ÀP - Antimafia Pop Academy, una nuova stagione: "L'anno del conflitto"
Dove fanno il deserto, dicono che c'è la pace
Tacito
Conflitto. È questo il tema a cui abbiamo deciso di dedicare il lavoro e la programmazione dell’anno che verrà. In un contesto in cui la guerra domina lo scenario internazionale, conflittuale deve essere considerare e introiettare la nonviolenza – interpretando le parole di Enrico Peyretti, attivista, saggista e intellettuale impegnato nella ricerca per la pace e nel movimento per la nonviolenza – come parte del conflitto, in qualità di elemento capace di gestirlo «con la forza della sincerità, in modo tale da condurlo ad essere un atto di vita e di verità». Stare nel conflitto «per trasformarlo da mortale in vitale, da eliminatorio in costruttivo», in sintesi.
Il conflitto, dunque, come azione che rifiuta il concetto di violenza e di guerra spesso sovrapponibili tra loro come sottolineato dal pedagogista Daniele Novara, fondatore e direttore del Centro Psico Pedagogico per l’educazione e la gestione dei conflitti di Piacenza. Da qui l’ulteriore sollecitazione a guardare al conflitto come «territorio di esperienza» distinto da quello della violenza, vista a sua volta come una «incapacità di stare nel conflitto». Un conflitto che sappia innescare cambiamento e capacità di rinnovamento.

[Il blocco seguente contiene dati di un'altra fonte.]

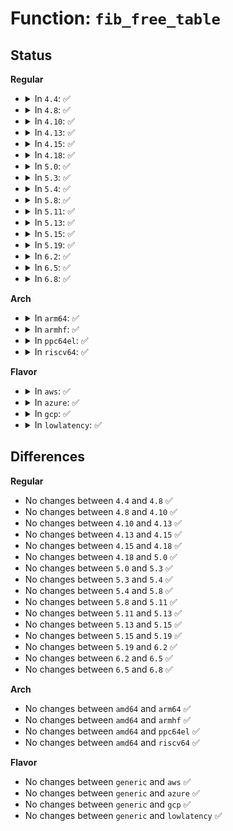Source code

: # Function: <code>fib_free_table</code>

## Status
<b>Regular</b>
<ul>
<li>
<details>
<summary>In <code>4.4</code>: ✅</summary>

```c
void fib_free_table(struct fib_table *tb);
```

**Collision:** Unique Global

**Inline:** No

**Transformation:** False

**Instances:**

```
In net/ipv4/fib_trie.c (ffffffff817a10f0)
Location: net/ipv4/fib_trie.c:1892
Inline: False
Direct callers:
  - net/ipv4/fib_frontend.c:ip_fib_net_exit
  - net/ipv4/fib_frontend.c:ip_fib_net_exit
  - net/ipv4/fib_frontend.c:fib_unmerge
```
**Symbols:**

```
ffffffff817a10f0-ffffffff817a110b: fib_free_table (STB_GLOBAL)
```
</details>
</li>
<li>
<details>
<summary>In <code>4.8</code>: ✅</summary>

```c
void fib_free_table(struct fib_table *tb);
```

**Collision:** Unique Global

**Inline:** No

**Transformation:** False

**Instances:**

```
In net/ipv4/fib_trie.c (ffffffff8180eda0)
Location: net/ipv4/fib_trie.c:1891
Inline: False
Direct callers:
  - net/ipv4/fib_frontend.c:ip_fib_net_exit
  - net/ipv4/fib_frontend.c:ip_fib_net_exit
  - net/ipv4/fib_frontend.c:ip_fib_net_exit
  - net/ipv4/fib_frontend.c:fib_unmerge
```
**Symbols:**

```
ffffffff8180eda0-ffffffff8180edbb: fib_free_table (STB_GLOBAL)
```
</details>
</li>
<li>
<details>
<summary>In <code>4.10</code>: ✅</summary>

```c
void fib_free_table(struct fib_table *tb);
```

**Collision:** Unique Global

**Inline:** No

**Transformation:** False

**Instances:**

```
In net/ipv4/fib_trie.c (ffffffff818402d0)
Location: net/ipv4/fib_trie.c:2063
Inline: False
Direct callers:
  - net/ipv4/fib_frontend.c:ip_fib_net_exit
  - net/ipv4/fib_frontend.c:ip_fib_net_exit
  - net/ipv4/fib_frontend.c:ip_fib_net_exit
  - net/ipv4/fib_frontend.c:fib_unmerge
```
**Symbols:**

```
ffffffff818402d0-ffffffff818402eb: fib_free_table (STB_GLOBAL)
```
</details>
</li>
<li>
<details>
<summary>In <code>4.13</code>: ✅</summary>

```c
void fib_free_table(struct fib_table *tb);
```

**Collision:** Unique Global

**Inline:** No

**Transformation:** False

**Instances:**

```
In net/ipv4/fib_trie.c (ffffffff81861a30)
Location: net/ipv4/fib_trie.c:1980
Inline: False
Direct callers:
  - net/ipv4/fib_frontend.c:ip_fib_net_exit
  - net/ipv4/fib_frontend.c:ip_fib_net_exit
  - net/ipv4/fib_frontend.c:ip_fib_net_exit
  - net/ipv4/fib_frontend.c:fib_unmerge
```
**Symbols:**

```
ffffffff81861a30-ffffffff81861a4b: fib_free_table (STB_GLOBAL)
```
</details>
</li>
<li>
<details>
<summary>In <code>4.15</code>: ✅</summary>

```c
void fib_free_table(struct fib_table *tb);
```

**Collision:** Unique Global

**Inline:** No

**Transformation:** False

**Instances:**

```
In net/ipv4/fib_trie.c (ffffffff818e1b40)
Location: net/ipv4/fib_trie.c:1976
Inline: False
Direct callers:
  - net/ipv4/fib_frontend.c:ip_fib_net_exit
  - net/ipv4/fib_frontend.c:ip_fib_net_exit
  - net/ipv4/fib_frontend.c:ip_fib_net_exit
  - net/ipv4/fib_frontend.c:fib_unmerge
```
**Symbols:**

```
ffffffff818e1b40-ffffffff818e1b5b: fib_free_table (STB_GLOBAL)
```
</details>
</li>
<li>
<details>
<summary>In <code>4.18</code>: ✅</summary>

```c
void fib_free_table(struct fib_table *tb);
```

**Collision:** Unique Global

**Inline:** No

**Transformation:** False

**Instances:**

```
In net/ipv4/fib_trie.c (ffffffff81938640)
Location: net/ipv4/fib_trie.c:2000
Inline: False
Direct callers:
  - net/ipv4/fib_frontend.c:ip_fib_net_exit
  - net/ipv4/fib_frontend.c:ip_fib_net_exit
  - net/ipv4/fib_frontend.c:ip_fib_net_exit
  - net/ipv4/fib_frontend.c:fib_unmerge
```
**Symbols:**

```
ffffffff81938640-ffffffff8193865b: fib_free_table (STB_GLOBAL)
```
</details>
</li>
<li>
<details>
<summary>In <code>5.0</code>: ✅</summary>

```c
void fib_free_table(struct fib_table *tb);
```

**Collision:** Unique Global

**Inline:** No

**Transformation:** False

**Instances:**

```
In net/ipv4/fib_trie.c (ffffffff81968030)
Location: net/ipv4/fib_trie.c:2009
Inline: False
Direct callers:
  - net/ipv4/fib_frontend.c:ip_fib_net_exit
  - net/ipv4/fib_frontend.c:ip_fib_net_exit
  - net/ipv4/fib_frontend.c:ip_fib_net_exit
  - net/ipv4/fib_frontend.c:fib_unmerge
```
**Symbols:**

```
ffffffff81968030-ffffffff8196804b: fib_free_table (STB_GLOBAL)
```
</details>
</li>
<li>
<details>
<summary>In <code>5.3</code>: ✅</summary>

```c
void fib_free_table(struct fib_table *tb);
```

**Collision:** Unique Global

**Inline:** No

**Transformation:** False

**Instances:**

```
In net/ipv4/fib_trie.c (ffffffff819ce3a0)
Location: net/ipv4/fib_trie.c:2082
Inline: False
Direct callers:
  - net/ipv4/fib_frontend.c:ip_fib_net_exit
  - net/ipv4/fib_frontend.c:ip_fib_net_exit
  - net/ipv4/fib_frontend.c:fib_unmerge
```
**Symbols:**

```
ffffffff819ce3a0-ffffffff819ce3bb: fib_free_table (STB_GLOBAL)
```
</details>
</li>
<li>
<details>
<summary>In <code>5.4</code>: ✅</summary>

```c
void fib_free_table(struct fib_table *tb);
```

**Collision:** Unique Global

**Inline:** No

**Transformation:** False

**Instances:**

```
In net/ipv4/fib_trie.c (ffffffff81a04f00)
Location: net/ipv4/fib_trie.c:2082
Inline: False
Direct callers:
  - net/ipv4/fib_frontend.c:ip_fib_net_exit
  - net/ipv4/fib_frontend.c:ip_fib_net_exit
  - net/ipv4/fib_frontend.c:fib_unmerge
```
**Symbols:**

```
ffffffff81a04f00-ffffffff81a04f1b: fib_free_table (STB_GLOBAL)
```
</details>
</li>
<li>
<details>
<summary>In <code>5.8</code>: ✅</summary>

```c
void fib_free_table(struct fib_table *tb);
```

**Collision:** Unique Global

**Inline:** No

**Transformation:** False

**Instances:**

```
In net/ipv4/fib_trie.c (ffffffff81af4820)
Location: net/ipv4/fib_trie.c:2215
Inline: False
Direct callers:
  - net/ipv4/fib_frontend.c:ip_fib_net_exit
  - net/ipv4/fib_frontend.c:ip_fib_net_exit
  - net/ipv4/fib_frontend.c:fib_unmerge
```
**Symbols:**

```
ffffffff81af4820-ffffffff81af483b: fib_free_table (STB_GLOBAL)
```
</details>
</li>
<li>
<details>
<summary>In <code>5.11</code>: ✅</summary>

```c
void fib_free_table(struct fib_table *tb);
```

**Collision:** Unique Global

**Inline:** No

**Transformation:** False

**Instances:**

```
In net/ipv4/fib_trie.c (ffffffff81b01620)
Location: net/ipv4/fib_trie.c:2206
Inline: False
Direct callers:
  - net/ipv4/fib_frontend.c:ip_fib_net_exit
  - net/ipv4/fib_frontend.c:ip_fib_net_exit
  - net/ipv4/fib_frontend.c:fib_unmerge
```
**Symbols:**

```
ffffffff81b01620-ffffffff81b0163b: fib_free_table (STB_GLOBAL)
```
</details>
</li>
<li>
<details>
<summary>In <code>5.13</code>: ✅</summary>

```c
void fib_free_table(struct fib_table *tb);
```

**Collision:** Unique Global

**Inline:** No

**Transformation:** False

**Instances:**

```
In net/ipv4/fib_trie.c (ffffffff81aecdd0)
Location: net/ipv4/fib_trie.c:2243
Inline: False
Direct callers:
  - net/ipv4/fib_frontend.c:ip_fib_net_exit
  - net/ipv4/fib_frontend.c:ip_fib_net_exit
  - net/ipv4/fib_frontend.c:fib_unmerge
```
**Symbols:**

```
ffffffff81aecdd0-ffffffff81aecdeb: fib_free_table (STB_GLOBAL)
```
</details>
</li>
<li>
<details>
<summary>In <code>5.15</code>: ✅</summary>

```c
void fib_free_table(struct fib_table *tb);
```

**Collision:** Unique Global

**Inline:** No

**Transformation:** False

**Instances:**

```
In net/ipv4/fib_trie.c (ffffffff81bad1b0)
Location: net/ipv4/fib_trie.c:2247
Inline: False
Direct callers:
  - net/ipv4/fib_frontend.c:ip_fib_net_exit
  - net/ipv4/fib_frontend.c:ip_fib_net_exit
  - net/ipv4/fib_frontend.c:fib_unmerge
```
**Symbols:**

```
ffffffff81bad1b0-ffffffff81bad1cb: fib_free_table (STB_GLOBAL)
```
</details>
</li>
<li>
<details>
<summary>In <code>5.19</code>: ✅</summary>

```c
void fib_free_table(struct fib_table *tb);
```

**Collision:** Unique Global

**Inline:** No

**Transformation:** False

**Instances:**

```
In net/ipv4/fib_trie.c (ffffffff81d40150)
Location: net/ipv4/fib_trie.c:2256
Inline: False
Direct callers:
  - net/ipv4/fib_frontend.c:ip_fib_net_exit
  - net/ipv4/fib_frontend.c:ip_fib_net_exit
  - net/ipv4/fib_frontend.c:fib_unmerge
```
**Symbols:**

```
ffffffff81d40150-ffffffff81d40173: fib_free_table (STB_GLOBAL)
```
</details>
</li>
<li>
<details>
<summary>In <code>6.2</code>: ✅</summary>

```c
void fib_free_table(struct fib_table *tb);
```

**Collision:** Unique Global

**Inline:** No

**Transformation:** False

**Instances:**

```
In net/ipv4/fib_trie.c (ffffffff81f08db0)
Location: net/ipv4/fib_trie.c:2258
Inline: False
Direct callers:
  - net/ipv4/fib_frontend.c:ip_fib_net_exit
  - net/ipv4/fib_frontend.c:ip_fib_net_exit
  - net/ipv4/fib_frontend.c:fib_unmerge
```
**Symbols:**

```
ffffffff81f08db0-ffffffff81f08dd3: fib_free_table (STB_GLOBAL)
```
</details>
</li>
<li>
<details>
<summary>In <code>6.5</code>: ✅</summary>

```c
void fib_free_table(struct fib_table *tb);
```

**Collision:** Unique Global

**Inline:** No

**Transformation:** False

**Instances:**

```
In net/ipv4/fib_trie.c (ffffffff81f688c0)
Location: net/ipv4/fib_trie.c:2258
Inline: False
Direct callers:
  - net/ipv4/fib_frontend.c:ip_fib_net_exit
  - net/ipv4/fib_frontend.c:ip_fib_net_exit
  - net/ipv4/fib_frontend.c:fib_unmerge
```
**Symbols:**

```
ffffffff81f688c0-ffffffff81f688e3: fib_free_table (STB_GLOBAL)
```
</details>
</li>
<li>
<details>
<summary>In <code>6.8</code>: ✅</summary>

```c
void fib_free_table(struct fib_table *tb);
```

**Collision:** Unique Global

**Inline:** No

**Transformation:** False

**Instances:**

```
In net/ipv4/fib_trie.c (ffffffff8202ef40)
Location: net/ipv4/fib_trie.c:2264
Inline: False
Direct callers:
  - net/ipv4/fib_frontend.c:ip_fib_net_exit
  - net/ipv4/fib_frontend.c:ip_fib_net_exit
  - net/ipv4/fib_frontend.c:fib_unmerge
```
**Symbols:**

```
ffffffff8202ef40-ffffffff8202ef63: fib_free_table (STB_GLOBAL)
```
</details>
</li>
</ul>
<b>Arch</b>
<ul>
<li>
<details>
<summary>In <code>arm64</code>: ✅</summary>

```c
void fib_free_table(struct fib_table *tb);
```

**Collision:** Unique Global

**Inline:** No

**Transformation:** False

**Instances:**

```
In net/ipv4/fib_trie.c (ffff800010cbdac8)
Location: net/ipv4/fib_trie.c:2082
Inline: False
Direct callers:
  - net/ipv4/fib_frontend.c:ip_fib_net_exit
  - net/ipv4/fib_frontend.c:ip_fib_net_exit
  - net/ipv4/fib_frontend.c:fib_unmerge
```
**Symbols:**

```
ffff800010cbdac8-ffff800010cbdafc: fib_free_table (STB_GLOBAL)
```
</details>
</li>
<li>
<details>
<summary>In <code>armhf</code>: ✅</summary>

```c
void fib_free_table(struct fib_table *tb);
```

**Collision:** Unique Global

**Inline:** No

**Transformation:** False

**Instances:**

```
In net/ipv4/fib_trie.c (c0dc9478)
Location: net/ipv4/fib_trie.c:2082
Inline: False
Direct callers:
  - net/ipv4/fib_frontend.c:ip_fib_net_exit
  - net/ipv4/fib_frontend.c:ip_fib_net_exit
  - net/ipv4/fib_frontend.c:fib_unmerge
```
**Symbols:**

```
c0dc9478-c0dc94a0: fib_free_table (STB_GLOBAL)
```
</details>
</li>
<li>
<details>
<summary>In <code>ppc64el</code>: ✅</summary>

```c
void fib_free_table(struct fib_table *tb);
```

**Collision:** Unique Global

**Inline:** No

**Transformation:** False

**Instances:**

```
In net/ipv4/fib_trie.c (c000000000dd7df0)
Location: net/ipv4/fib_trie.c:2082
Inline: False
Direct callers:
  - net/ipv4/fib_frontend.c:ip_fib_net_exit
  - net/ipv4/fib_frontend.c:ip_fib_net_exit
  - net/ipv4/fib_frontend.c:fib_unmerge
```
**Symbols:**

```
c000000000dd7df0-c000000000dd7e30: fib_free_table (STB_GLOBAL)
```
</details>
</li>
<li>
<details>
<summary>In <code>riscv64</code>: ✅</summary>

```c
void fib_free_table(struct fib_table *tb);
```

**Collision:** Unique Global

**Inline:** No

**Transformation:** False

**Instances:**

```
In net/ipv4/fib_trie.c (ffffffe000813d32)
Location: net/ipv4/fib_trie.c:2082
Inline: False
Direct callers:
  - net/ipv4/fib_frontend.c:ip_fib_net_exit
  - net/ipv4/fib_frontend.c:ip_fib_net_exit
  - net/ipv4/fib_frontend.c:fib_unmerge
```
**Symbols:**

```
ffffffe000813d32-ffffffe000813d66: fib_free_table (STB_GLOBAL)
```
</details>
</li>
</ul>
<b>Flavor</b>
<ul>
<li>
<details>
<summary>In <code>aws</code>: ✅</summary>

```c
void fib_free_table(struct fib_table *tb);
```

**Collision:** Unique Global

**Inline:** No

**Transformation:** False

**Instances:**

```
In net/ipv4/fib_trie.c (ffffffff819a4ca0)
Location: net/ipv4/fib_trie.c:2082
Inline: False
Direct callers:
  - net/ipv4/fib_frontend.c:ip_fib_net_exit
  - net/ipv4/fib_frontend.c:ip_fib_net_exit
  - net/ipv4/fib_frontend.c:fib_unmerge
```
**Symbols:**

```
ffffffff819a4ca0-ffffffff819a4cbb: fib_free_table (STB_GLOBAL)
```
</details>
</li>
<li>
<details>
<summary>In <code>azure</code>: ✅</summary>

```c
void fib_free_table(struct fib_table *tb);
```

**Collision:** Unique Global

**Inline:** No

**Transformation:** False

**Instances:**

```
In net/ipv4/fib_trie.c (ffffffff8195e760)
Location: net/ipv4/fib_trie.c:2082
Inline: False
Direct callers:
  - net/ipv4/fib_frontend.c:ip_fib_net_exit
  - net/ipv4/fib_frontend.c:ip_fib_net_exit
  - net/ipv4/fib_frontend.c:fib_unmerge
```
**Symbols:**

```
ffffffff8195e760-ffffffff8195e77b: fib_free_table (STB_GLOBAL)
```
</details>
</li>
<li>
<details>
<summary>In <code>gcp</code>: ✅</summary>

```c
void fib_free_table(struct fib_table *tb);
```

**Collision:** Unique Global

**Inline:** No

**Transformation:** False

**Instances:**

```
In net/ipv4/fib_trie.c (ffffffff81a0f540)
Location: net/ipv4/fib_trie.c:2082
Inline: False
Direct callers:
  - net/ipv4/fib_frontend.c:ip_fib_net_exit
  - net/ipv4/fib_frontend.c:ip_fib_net_exit
  - net/ipv4/fib_frontend.c:fib_unmerge
```
**Symbols:**

```
ffffffff81a0f540-ffffffff81a0f55b: fib_free_table (STB_GLOBAL)
```
</details>
</li>
<li>
<details>
<summary>In <code>lowlatency</code>: ✅</summary>

```c
void fib_free_table(struct fib_table *tb);
```

**Collision:** Unique Global

**Inline:** No

**Transformation:** False

**Instances:**

```
In net/ipv4/fib_trie.c (ffffffff81a19d90)
Location: net/ipv4/fib_trie.c:2082
Inline: False
Direct callers:
  - net/ipv4/fib_frontend.c:ip_fib_net_exit
  - net/ipv4/fib_frontend.c:ip_fib_net_exit
  - net/ipv4/fib_frontend.c:fib_unmerge
```
**Symbols:**

```
ffffffff81a19d90-ffffffff81a19dab: fib_free_table (STB_GLOBAL)
```
</details>
</li>
</ul>

## Differences
<b>Regular</b>
<ul>
<li>
No changes between <code>4.4</code> and <code>4.8</code> ✅
</li>
<li>
No changes between <code>4.8</code> and <code>4.10</code> ✅
</li>
<li>
No changes between <code>4.10</code> and <code>4.13</code> ✅
</li>
<li>
No changes between <code>4.13</code> and <code>4.15</code> ✅
</li>
<li>
No changes between <code>4.15</code> and <code>4.18</code> ✅
</li>
<li>
No changes between <code>4.18</code> and <code>5.0</code> ✅
</li>
<li>
No changes between <code>5.0</code> and <code>5.3</code> ✅
</li>
<li>
No changes between <code>5.3</code> and <code>5.4</code> ✅
</li>
<li>
No changes between <code>5.4</code> and <code>5.8</code> ✅
</li>
<li>
No changes between <code>5.8</code> and <code>5.11</code> ✅
</li>
<li>
No changes between <code>5.11</code> and <code>5.13</code> ✅
</li>
<li>
No changes between <code>5.13</code> and <code>5.15</code> ✅
</li>
<li>
No changes between <code>5.15</code> and <code>5.19</code> ✅
</li>
<li>
No changes between <code>5.19</code> and <code>6.2</code> ✅
</li>
<li>
No changes between <code>6.2</code> and <code>6.5</code> ✅
</li>
<li>
No changes between <code>6.5</code> and <code>6.8</code> ✅
</li>
</ul>
<b>Arch</b>
<ul>
<li>
No changes between <code>amd64</code> and <code>arm64</code> ✅
</li>
<li>
No changes between <code>amd64</code> and <code>armhf</code> ✅
</li>
<li>
No changes between <code>amd64</code> and <code>ppc64el</code> ✅
</li>
<li>
No changes between <code>amd64</code> and <code>riscv64</code> ✅
</li>
</ul>
<b>Flavor</b>
<ul>
<li>
No changes between <code>generic</code> and <code>aws</code> ✅
</li>
<li>
No changes between <code>generic</code> and <code>azure</code> ✅
</li>
<li>
No changes between <code>generic</code> and <code>gcp</code> ✅
</li>
<li>
No changes between <code>generic</code> and <code>lowlatency</code> ✅
</li>
</ul>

Conflittuale è naturalmente la relazione che nel nostro operato quotidiano viviamo con docenti, ragazzi e ragazze, enti e istituzioni con cui entriamo in contatto. Conflittuale è il quotidiano scambio di idee e di opinioni. Conflittuale è la nostra presenza sul territorio in cui operiamo e in quelli in cui ci accingiamo ad operare. Conflittuale è la creazione di un nuovo immaginario antimafia.
Conflittuale è la nostra antimafia sociale come pratica e punto d’osservazione per contrastare le povertà educative e culturali. E altrettanto conflittuale deve essere estendere la sfera dei diritti per arginare le disuguaglianze, come pure mettere in crisi il presente attraverso nuove strade e nuove alleanze per alimentare uno sguardo capace di costruire futuro.
Così, alla luce di quanto abbiamo praticato ed agito in questi ultimi mesi, la parola conflitto è emersa ed emerge come parola urgente e non rinviabile nelle nostre riflessioni e nel nostro percorso. Uno strumento di crescita democratica, quindi da praticare. Un mezzo di comprensione del mondo e di azione al suo interno, perché capace di racchiudere un percorso politico-culturale che si rinnovi e che abbia – come macro-obiettivo – la necessità di dare nuova linfa e nervatura a un patrimonio comune di valori da praticare e da mettere in campo. Un conflitto che sappia essere elemento di contraddizione nelle azioni e nelle narrazioni legate a una serie di temi a noi cari: mafie e antimafia, processi educativi, economia, questioni di genere, forme di racconto ed immaginari (musica, fumetto, teatro, podcast etc.).
Avremo modo nel corso dei prossimi mesi di confrontarci e discutere. Ci saranno momenti pubblici, riflessioni che condivideremo con voi attraverso i nostri canali e contributi che diventeranno oggetto di pubblicazioni specifiche con Tre Sei Zero, il nostro osservatorio su giovani, mafie e periferie, sempre con l’obiettivo di creare, agire e trasformare il nostro presente.